Only lines with the string "bigscience" are wanted. Pull them out of the data.

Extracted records
┏━━

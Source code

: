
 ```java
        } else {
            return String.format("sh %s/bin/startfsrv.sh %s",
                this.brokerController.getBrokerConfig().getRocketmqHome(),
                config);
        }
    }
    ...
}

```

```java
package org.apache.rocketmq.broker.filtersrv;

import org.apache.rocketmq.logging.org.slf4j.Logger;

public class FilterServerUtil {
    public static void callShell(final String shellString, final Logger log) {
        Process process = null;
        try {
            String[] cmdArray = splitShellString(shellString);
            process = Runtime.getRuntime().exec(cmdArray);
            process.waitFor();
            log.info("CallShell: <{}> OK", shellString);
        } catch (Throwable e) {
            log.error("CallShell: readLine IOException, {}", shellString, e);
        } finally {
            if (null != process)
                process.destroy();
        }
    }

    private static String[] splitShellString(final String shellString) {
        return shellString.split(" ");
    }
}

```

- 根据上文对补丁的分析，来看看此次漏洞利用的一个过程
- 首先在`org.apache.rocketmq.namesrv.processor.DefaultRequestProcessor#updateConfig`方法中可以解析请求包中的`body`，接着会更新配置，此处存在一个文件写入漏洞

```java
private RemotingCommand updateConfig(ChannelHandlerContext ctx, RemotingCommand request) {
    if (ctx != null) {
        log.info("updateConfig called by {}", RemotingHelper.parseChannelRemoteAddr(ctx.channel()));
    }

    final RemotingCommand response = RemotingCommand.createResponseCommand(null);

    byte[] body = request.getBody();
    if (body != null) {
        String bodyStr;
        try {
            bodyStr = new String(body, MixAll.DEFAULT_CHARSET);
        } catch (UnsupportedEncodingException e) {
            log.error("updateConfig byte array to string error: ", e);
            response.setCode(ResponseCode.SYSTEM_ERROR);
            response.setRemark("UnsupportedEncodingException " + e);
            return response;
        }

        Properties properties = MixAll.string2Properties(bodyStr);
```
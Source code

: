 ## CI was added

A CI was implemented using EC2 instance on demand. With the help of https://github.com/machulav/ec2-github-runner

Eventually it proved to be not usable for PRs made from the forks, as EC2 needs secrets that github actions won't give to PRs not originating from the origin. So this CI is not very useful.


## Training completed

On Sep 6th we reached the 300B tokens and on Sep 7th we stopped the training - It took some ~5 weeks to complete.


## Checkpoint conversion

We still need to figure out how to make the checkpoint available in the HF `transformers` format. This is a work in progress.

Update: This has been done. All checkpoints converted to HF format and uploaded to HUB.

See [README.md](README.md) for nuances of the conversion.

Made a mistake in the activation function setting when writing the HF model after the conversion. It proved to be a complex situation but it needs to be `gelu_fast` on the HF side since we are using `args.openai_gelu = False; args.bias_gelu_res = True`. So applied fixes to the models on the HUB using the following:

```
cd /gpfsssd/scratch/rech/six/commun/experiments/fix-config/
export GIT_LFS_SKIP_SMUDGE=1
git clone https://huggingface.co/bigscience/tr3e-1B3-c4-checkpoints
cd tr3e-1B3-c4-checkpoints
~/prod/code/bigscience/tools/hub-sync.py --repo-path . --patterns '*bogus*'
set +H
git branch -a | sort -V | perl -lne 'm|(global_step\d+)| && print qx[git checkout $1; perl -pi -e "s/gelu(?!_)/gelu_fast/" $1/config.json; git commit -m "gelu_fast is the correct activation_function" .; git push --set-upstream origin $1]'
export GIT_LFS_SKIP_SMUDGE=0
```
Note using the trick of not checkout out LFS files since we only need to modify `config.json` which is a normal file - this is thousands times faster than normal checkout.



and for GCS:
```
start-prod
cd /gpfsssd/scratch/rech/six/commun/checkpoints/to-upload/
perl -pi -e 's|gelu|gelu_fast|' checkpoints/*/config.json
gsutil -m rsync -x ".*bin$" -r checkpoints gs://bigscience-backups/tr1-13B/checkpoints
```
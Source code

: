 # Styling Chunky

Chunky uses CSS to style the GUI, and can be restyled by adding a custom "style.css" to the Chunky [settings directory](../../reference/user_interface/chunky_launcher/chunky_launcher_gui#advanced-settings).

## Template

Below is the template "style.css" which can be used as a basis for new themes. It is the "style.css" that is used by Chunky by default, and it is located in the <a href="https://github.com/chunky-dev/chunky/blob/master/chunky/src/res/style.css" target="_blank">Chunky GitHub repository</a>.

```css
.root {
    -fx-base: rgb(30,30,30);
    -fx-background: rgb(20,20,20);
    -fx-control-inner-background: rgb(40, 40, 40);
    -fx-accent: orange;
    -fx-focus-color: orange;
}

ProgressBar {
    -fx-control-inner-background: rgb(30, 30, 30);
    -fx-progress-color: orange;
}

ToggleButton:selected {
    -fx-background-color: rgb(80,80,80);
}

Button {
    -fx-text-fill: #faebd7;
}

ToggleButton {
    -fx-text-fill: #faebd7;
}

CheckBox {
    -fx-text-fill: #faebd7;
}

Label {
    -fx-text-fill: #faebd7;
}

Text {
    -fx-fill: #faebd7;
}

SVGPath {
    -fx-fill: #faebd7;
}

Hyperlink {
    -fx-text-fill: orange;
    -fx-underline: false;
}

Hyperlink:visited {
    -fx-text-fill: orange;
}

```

┗━━

- [WRITTEN REPLY]
git clone https://huggingface.co/bigscience/tr3e-1B3-c4-checkpoints
~/prod/code/bigscience/tools/hub-sync.py --repo-path . --patterns '*bogus*'
gsutil -m rsync -x ".*bin$" -r checkpoints gs://bigscience-backups/tr1-13B/checkpoints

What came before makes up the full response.